Have you ever seen the movie, The African Queen? One of the most memorable scenes is when the boat becomes mired in the mud and dense reeds near the mouth of the river. Charlie and Rose try to tow the boat through the muck, only to have Charlie come out of the water covered with leeches. Our "shortcut" turned out to be a re-enactment of this famous scene when we got stuck in the swamp. Andy, determined to save face, jumped out of the canoe first. When that didn't prove successful, I had to bail into the quagmire as well while the dog sat, Cleopatra-like, inside the canoe, happy to be heading in the direction of home. I think our relationship was in trouble well before that, but certainly, an enjoyable final last supper by sunset was out of the question as I pulled leeches off my legs in absolute disgust.
I sometimes think about that whole experience when faced with a difficult situation in my marriage. To date, nothing has come close to the horror of that trip or my complete inability to navigate those six days of captivity in what was an out-of-the-box experience for me. I never did see a bear, though I once heard one. Like a life-threatening virus, it lurked just beyond the trees waiting for me to let down my guard. Surprisingly, my relationship with Andy did not end after that trip. Once I was back in the car, the whole thing kind of magically disappeared, and when I did think of it, it was with a certain sense of amusement. Warm, satiated, and on the brink of sleep, I congratulated myself on having survived. I deserved a medal. Wasn't I brave?

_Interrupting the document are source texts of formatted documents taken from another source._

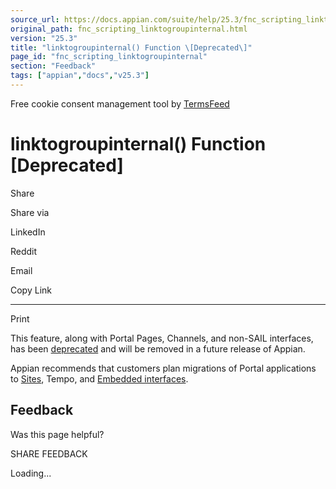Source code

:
 ```yaml
---
source_url: https://docs.appian.com/suite/help/25.3/fnc_scripting_linktogroupinternal.html
original_path: fnc_scripting_linktogroupinternal.html
version: "25.3"
title: "linktogroupinternal() Function \[Deprecated\]"
page_id: "fnc_scripting_linktogroupinternal"
section: "Feedback"
tags: ["appian","docs","v25.3"]
---
```



Free cookie consent management tool by [TermsFeed](https://www.termsfeed.com/)

# linktogroupinternal() Function \[Deprecated\]

Share

Share via

LinkedIn

Reddit

Email

Copy Link

* * *

Print

This feature, along with Portal Pages, Channels, and non-SAIL interfaces, has been [deprecated](Deprecated_Features.html) and will be removed in a future release of Appian.

Appian recommends that customers plan migrations of Portal applications to [Sites](Sites.html), Tempo, and [Embedded interfaces](Embedded_Interfaces.html).

## Feedback

Was this page helpful?

SHARE FEEDBACK

Loading...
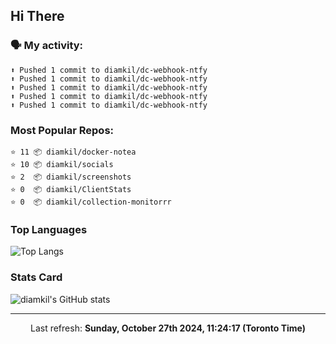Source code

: ## Hi There

### 🗣 My activity:

```
⬆️ Pushed 1 commit to diamkil/dc-webhook-ntfy
⬆️ Pushed 1 commit to diamkil/dc-webhook-ntfy
⬆️ Pushed 1 commit to diamkil/dc-webhook-ntfy
⬆️ Pushed 1 commit to diamkil/dc-webhook-ntfy
⬆️ Pushed 1 commit to diamkil/dc-webhook-ntfy
```

### Most Popular Repos:

```
⭐️ 11 📦 diamkil/docker-notea
⭐️ 10 📦 diamkil/socials
⭐️ 2  📦 diamkil/screenshots
⭐️ 0  📦 diamkil/ClientStats
⭐️ 0  📦 diamkil/collection-monitorrr
```

### Top Languages

![Top Langs](https://github-readme-stats.vercel.app/api/top-langs/?username=diamkil&layout=compact&langs_count=10)

### Stats Card

![diamkil's GitHub stats](https://github-readme-stats.vercel.app/api?username=diamkil&count_private=true&show_icons=true)

---

<p align="center">
  Last refresh: 
  <b>Sunday, October 27th 2024, 11:24:17 (Toronto Time)</b>
</p>
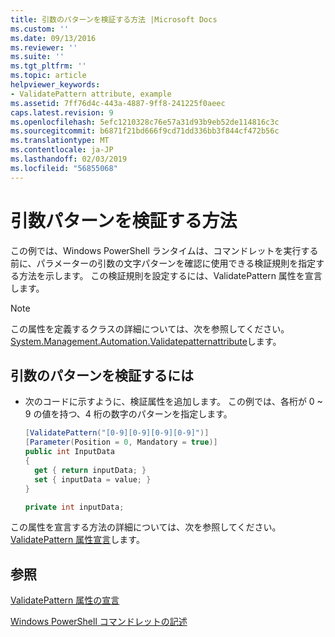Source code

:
```yaml
---
title: 引数のパターンを検証する方法 |Microsoft Docs
ms.custom: ''
ms.date: 09/13/2016
ms.reviewer: ''
ms.suite: ''
ms.tgt_pltfrm: ''
ms.topic: article
helpviewer_keywords:
- ValidatePattern attribute, example
ms.assetid: 7ff76d4c-443a-4887-9ff8-241225f0aeec
caps.latest.revision: 9
ms.openlocfilehash: 5efc1210328c76e57a31d93b9eb52de114816c3c
ms.sourcegitcommit: b6871f21bd666f9cd71dd336bb3f844cf472b56c
ms.translationtype: MT
ms.contentlocale: ja-JP
ms.lasthandoff: 02/03/2019
ms.locfileid: "56855068"
---
```

# <a name="how-to-validate-an-argument-pattern"></a>引数パターンを検証する方法

この例では、Windows PowerShell ランタイムは、コマンドレットを実行する前に、パラメーターの引数の文字パターンを確認に使用できる検証規則を指定する方法を示します。 この検証規則を設定するには、ValidatePattern 属性を宣言します。

> [!NOTE]
> この属性を定義するクラスの詳細については、次を参照してください。 [System.Management.Automation.Validatepatternattribute](/dotnet/api/System.Management.Automation.ValidatePatternAttribute)します。

## <a name="to-validate-an-argument-pattern"></a>引数のパターンを検証するには

- 次のコードに示すように、検証属性を追加します。 この例では、各桁が 0 ~ 9 の値を持つ、4 桁の数字のパターンを指定します。

    ```csharp
    [ValidatePattern("[0-9][0-9][0-9][0-9]")]
    [Parameter(Position = 0, Mandatory = true)]
    public int InputData
    {
      get { return inputData; }
      set { inputData = value; }
    }

    private int inputData;
    ```

この属性を宣言する方法の詳細については、次を参照してください。 [ValidatePattern 属性宣言](./validatepattern-attribute-declaration.md)します。

## <a name="see-also"></a>参照

[ValidatePattern 属性の宣言](./validatepattern-attribute-declaration.md)

[Windows PowerShell コマンドレットの記述](./writing-a-windows-powershell-cmdlet.md)

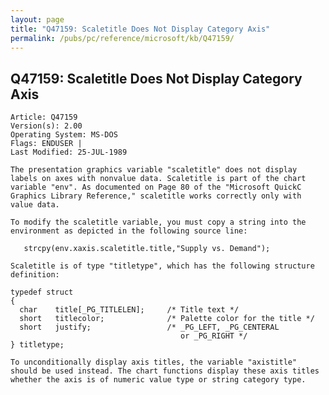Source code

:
 ```yaml
---
layout: page
title: "Q47159: Scaletitle Does Not Display Category Axis"
permalink: /pubs/pc/reference/microsoft/kb/Q47159/
---
```


## Q47159: Scaletitle Does Not Display Category Axis

	Article: Q47159
	Version(s): 2.00
	Operating System: MS-DOS
	Flags: ENDUSER |
	Last Modified: 25-JUL-1989
	
	The presentation graphics variable "scaletitle" does not display
	labels on axes with nonvalue data. Scaletitle is part of the chart
	variable "env". As documented on Page 80 of the "Microsoft QuickC
	Graphics Library Reference," scaletitle works correctly only with
	value data.
	
	To modify the scaletitle variable, you must copy a string into the
	environment as depicted in the following source line:
	
	   strcpy(env.xaxis.scaletitle.title,"Supply vs. Demand");
	
	Scaletitle is of type "titletype", which has the following structure
	definition:
	
	typedef struct
	{
	  char    title[_PG_TITLELEN];     /* Title text */
	  short   titlecolor;              /* Palette color for the title */
	  short   justify;                 /* _PG_LEFT, _PG_CENTERAL
	                                      or _PG_RIGHT */
	} titletype;
	
	To unconditionally display axis titles, the variable "axistitle"
	should be used instead. The chart functions display these axis titles
	whether the axis is of numeric value type or string category type.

Eventually, we did break up, but only after he'd had an affair, which rhymes with bear, but isn't quite the same thing.
I don't know what it will be like when this covid crisis finally disappears. I imagine besides relief, we might all feel a bit the worse for wear. Then, in time we'll be able to say, "Remember when…?" We'll pat ourselves on the back and then get on with the business of living because eventually, astronauts land and submarines come up for air. In the meantime, I'll do my best to stay away from the bears. At least I have a better companion with me this time as I brave the wilderness and a dog that is happy to go along for the ride.